Exercise directions
The first line of the entries through the line bearing "- **¿Cómo funciona?**": copy these lines exactly and return nothing else.

Records for this task
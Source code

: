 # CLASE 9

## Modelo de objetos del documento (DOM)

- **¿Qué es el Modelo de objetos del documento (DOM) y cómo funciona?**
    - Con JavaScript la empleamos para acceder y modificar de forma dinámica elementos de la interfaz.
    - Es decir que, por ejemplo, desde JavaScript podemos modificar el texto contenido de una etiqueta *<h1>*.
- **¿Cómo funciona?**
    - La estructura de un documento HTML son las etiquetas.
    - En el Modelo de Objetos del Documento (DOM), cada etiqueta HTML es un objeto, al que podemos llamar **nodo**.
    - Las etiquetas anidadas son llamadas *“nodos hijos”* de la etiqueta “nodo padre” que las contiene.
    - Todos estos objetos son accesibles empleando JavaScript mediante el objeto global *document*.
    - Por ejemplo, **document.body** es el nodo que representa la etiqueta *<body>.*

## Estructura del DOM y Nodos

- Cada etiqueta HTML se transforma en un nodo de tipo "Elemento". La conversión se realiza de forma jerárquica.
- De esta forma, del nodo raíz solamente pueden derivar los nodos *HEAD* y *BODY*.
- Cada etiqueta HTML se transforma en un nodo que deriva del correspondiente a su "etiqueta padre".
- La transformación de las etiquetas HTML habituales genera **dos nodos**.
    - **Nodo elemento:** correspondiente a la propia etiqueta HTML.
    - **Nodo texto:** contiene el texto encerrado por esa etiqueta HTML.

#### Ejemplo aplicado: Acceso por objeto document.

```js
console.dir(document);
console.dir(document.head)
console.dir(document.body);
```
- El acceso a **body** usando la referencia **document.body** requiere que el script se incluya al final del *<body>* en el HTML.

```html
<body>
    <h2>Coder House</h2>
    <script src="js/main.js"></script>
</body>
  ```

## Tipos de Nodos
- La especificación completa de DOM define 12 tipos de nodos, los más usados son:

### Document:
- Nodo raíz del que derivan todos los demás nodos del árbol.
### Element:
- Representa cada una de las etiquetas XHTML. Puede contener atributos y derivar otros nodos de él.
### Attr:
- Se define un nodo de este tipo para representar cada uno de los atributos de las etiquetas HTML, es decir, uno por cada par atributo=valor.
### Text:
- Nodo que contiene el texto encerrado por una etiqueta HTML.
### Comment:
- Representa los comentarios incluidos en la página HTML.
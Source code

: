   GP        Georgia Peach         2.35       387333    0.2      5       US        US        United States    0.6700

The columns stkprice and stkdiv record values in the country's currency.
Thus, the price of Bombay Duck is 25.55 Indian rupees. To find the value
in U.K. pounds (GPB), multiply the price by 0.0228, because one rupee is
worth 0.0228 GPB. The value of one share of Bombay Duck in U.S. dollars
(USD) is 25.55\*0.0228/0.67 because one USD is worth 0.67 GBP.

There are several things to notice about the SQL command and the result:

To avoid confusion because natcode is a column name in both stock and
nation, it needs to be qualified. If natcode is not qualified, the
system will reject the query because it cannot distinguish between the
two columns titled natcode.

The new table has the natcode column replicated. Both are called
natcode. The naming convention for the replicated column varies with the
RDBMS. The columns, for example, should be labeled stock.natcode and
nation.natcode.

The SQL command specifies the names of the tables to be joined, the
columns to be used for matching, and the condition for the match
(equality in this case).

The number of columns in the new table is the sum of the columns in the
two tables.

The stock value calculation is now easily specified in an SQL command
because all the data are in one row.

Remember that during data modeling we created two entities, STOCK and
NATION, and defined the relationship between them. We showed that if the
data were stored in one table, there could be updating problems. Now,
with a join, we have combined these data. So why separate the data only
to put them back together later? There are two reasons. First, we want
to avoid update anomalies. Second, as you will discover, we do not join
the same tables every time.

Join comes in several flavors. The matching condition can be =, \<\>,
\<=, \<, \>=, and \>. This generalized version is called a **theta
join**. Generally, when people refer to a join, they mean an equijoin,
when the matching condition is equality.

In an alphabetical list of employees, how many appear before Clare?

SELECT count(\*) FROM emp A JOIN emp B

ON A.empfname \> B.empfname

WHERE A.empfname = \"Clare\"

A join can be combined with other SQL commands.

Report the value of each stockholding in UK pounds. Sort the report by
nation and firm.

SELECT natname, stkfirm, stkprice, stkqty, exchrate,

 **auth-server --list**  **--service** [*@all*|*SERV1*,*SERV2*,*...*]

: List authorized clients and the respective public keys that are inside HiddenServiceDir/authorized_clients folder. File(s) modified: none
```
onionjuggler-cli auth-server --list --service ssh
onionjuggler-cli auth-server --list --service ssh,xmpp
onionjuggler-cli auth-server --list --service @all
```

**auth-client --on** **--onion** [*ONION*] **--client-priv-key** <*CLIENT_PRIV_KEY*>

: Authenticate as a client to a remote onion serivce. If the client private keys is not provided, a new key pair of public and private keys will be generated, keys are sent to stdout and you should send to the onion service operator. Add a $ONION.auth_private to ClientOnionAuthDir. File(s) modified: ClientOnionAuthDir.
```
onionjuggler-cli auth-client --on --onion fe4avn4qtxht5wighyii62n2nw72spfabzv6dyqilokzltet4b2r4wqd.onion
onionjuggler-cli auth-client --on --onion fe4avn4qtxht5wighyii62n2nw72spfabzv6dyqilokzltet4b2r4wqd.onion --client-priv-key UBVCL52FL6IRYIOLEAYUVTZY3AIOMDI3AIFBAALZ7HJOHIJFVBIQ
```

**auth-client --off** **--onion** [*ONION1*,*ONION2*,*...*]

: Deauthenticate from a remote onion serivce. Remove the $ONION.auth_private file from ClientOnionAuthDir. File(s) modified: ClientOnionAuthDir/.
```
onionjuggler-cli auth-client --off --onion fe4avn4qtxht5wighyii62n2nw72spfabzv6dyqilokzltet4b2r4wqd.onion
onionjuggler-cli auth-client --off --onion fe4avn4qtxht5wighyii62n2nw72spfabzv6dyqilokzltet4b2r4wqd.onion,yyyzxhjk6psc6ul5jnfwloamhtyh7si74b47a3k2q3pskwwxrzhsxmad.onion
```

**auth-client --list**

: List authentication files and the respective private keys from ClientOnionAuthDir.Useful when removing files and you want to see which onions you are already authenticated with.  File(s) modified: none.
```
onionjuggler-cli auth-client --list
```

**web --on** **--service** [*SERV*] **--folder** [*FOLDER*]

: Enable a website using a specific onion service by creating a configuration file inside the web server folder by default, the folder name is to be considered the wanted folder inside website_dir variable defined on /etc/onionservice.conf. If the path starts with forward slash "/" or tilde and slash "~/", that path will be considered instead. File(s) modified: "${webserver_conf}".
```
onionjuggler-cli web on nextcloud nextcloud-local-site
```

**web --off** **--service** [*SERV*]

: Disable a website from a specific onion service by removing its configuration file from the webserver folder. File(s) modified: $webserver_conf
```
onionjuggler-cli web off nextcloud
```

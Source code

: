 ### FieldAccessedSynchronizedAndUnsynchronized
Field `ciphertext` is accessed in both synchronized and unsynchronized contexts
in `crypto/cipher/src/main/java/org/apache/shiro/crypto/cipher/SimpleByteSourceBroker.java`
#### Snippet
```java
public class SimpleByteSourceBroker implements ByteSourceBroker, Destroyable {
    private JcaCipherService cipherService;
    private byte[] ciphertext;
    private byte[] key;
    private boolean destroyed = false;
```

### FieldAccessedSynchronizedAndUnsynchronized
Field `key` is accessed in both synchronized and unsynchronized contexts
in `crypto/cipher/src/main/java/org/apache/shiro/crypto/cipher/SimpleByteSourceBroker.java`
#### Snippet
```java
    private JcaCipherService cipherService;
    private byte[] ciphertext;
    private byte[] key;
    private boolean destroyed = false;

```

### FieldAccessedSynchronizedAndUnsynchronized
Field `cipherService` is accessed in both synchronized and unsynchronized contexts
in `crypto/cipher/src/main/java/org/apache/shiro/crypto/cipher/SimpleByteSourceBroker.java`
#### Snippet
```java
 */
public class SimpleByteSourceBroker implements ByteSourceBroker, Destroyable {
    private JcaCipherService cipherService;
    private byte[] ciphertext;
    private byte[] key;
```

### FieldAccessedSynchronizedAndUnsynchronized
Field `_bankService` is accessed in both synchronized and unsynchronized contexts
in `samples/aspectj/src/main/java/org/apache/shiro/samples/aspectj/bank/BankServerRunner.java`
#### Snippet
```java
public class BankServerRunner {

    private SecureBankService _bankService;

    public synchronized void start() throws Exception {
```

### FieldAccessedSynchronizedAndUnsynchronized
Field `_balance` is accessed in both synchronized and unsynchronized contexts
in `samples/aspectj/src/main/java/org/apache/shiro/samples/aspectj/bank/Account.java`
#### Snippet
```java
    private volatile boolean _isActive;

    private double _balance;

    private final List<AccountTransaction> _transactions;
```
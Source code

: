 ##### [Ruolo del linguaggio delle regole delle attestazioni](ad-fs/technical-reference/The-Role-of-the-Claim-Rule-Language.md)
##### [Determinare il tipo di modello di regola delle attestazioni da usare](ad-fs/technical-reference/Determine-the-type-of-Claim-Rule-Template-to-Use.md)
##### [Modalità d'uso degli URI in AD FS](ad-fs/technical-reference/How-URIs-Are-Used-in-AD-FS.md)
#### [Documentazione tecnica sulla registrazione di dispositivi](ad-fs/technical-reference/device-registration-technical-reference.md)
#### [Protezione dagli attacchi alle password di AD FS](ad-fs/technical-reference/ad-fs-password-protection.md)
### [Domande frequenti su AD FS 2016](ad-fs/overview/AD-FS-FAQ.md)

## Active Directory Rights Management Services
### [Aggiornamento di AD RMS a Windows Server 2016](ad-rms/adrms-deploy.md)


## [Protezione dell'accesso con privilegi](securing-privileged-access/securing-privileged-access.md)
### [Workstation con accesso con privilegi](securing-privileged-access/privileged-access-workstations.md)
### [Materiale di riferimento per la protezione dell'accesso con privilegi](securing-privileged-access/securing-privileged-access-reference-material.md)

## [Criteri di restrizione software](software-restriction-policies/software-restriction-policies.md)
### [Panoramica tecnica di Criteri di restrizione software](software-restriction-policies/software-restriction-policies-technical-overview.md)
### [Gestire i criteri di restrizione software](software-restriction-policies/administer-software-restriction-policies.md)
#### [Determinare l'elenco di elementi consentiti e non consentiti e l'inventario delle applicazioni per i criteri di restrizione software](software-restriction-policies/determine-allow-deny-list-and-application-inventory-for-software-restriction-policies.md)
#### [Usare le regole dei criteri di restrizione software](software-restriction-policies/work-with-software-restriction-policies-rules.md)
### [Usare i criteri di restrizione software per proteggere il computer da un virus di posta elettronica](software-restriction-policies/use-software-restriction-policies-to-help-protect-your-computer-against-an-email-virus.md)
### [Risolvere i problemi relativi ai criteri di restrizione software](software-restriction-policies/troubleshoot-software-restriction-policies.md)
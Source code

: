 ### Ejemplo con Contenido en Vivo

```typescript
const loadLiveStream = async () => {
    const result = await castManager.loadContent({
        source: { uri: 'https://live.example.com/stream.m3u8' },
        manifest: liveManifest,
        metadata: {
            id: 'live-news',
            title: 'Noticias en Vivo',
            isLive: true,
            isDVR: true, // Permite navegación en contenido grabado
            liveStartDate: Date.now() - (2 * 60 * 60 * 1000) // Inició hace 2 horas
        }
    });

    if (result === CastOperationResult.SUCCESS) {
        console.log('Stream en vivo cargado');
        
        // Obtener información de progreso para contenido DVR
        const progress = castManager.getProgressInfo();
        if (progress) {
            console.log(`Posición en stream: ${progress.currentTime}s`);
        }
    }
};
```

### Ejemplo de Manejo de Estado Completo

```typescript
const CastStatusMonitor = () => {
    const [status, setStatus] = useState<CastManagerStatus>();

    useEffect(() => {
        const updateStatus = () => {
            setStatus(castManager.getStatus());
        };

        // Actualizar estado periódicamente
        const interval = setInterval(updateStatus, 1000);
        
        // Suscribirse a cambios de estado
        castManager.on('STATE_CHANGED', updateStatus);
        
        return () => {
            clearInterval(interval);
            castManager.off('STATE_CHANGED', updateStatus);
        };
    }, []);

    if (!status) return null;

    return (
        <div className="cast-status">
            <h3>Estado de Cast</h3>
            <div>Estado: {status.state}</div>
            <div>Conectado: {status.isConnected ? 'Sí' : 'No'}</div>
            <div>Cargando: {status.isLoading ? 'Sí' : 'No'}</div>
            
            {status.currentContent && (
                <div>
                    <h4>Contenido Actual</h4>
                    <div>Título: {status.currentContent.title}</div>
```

Solution below
Source code

: # CLASE 9

## Modelo de objetos del documento (DOM)

- **¿Qué es el Modelo de objetos del documento (DOM) y cómo funciona?**
    - Con JavaScript la empleamos para acceder y modificar de forma dinámica elementos de la interfaz.
    - Es decir que, por ejemplo, desde JavaScript podemos modificar el texto contenido de una etiqueta *<h1>*.
- **¿Cómo funciona?**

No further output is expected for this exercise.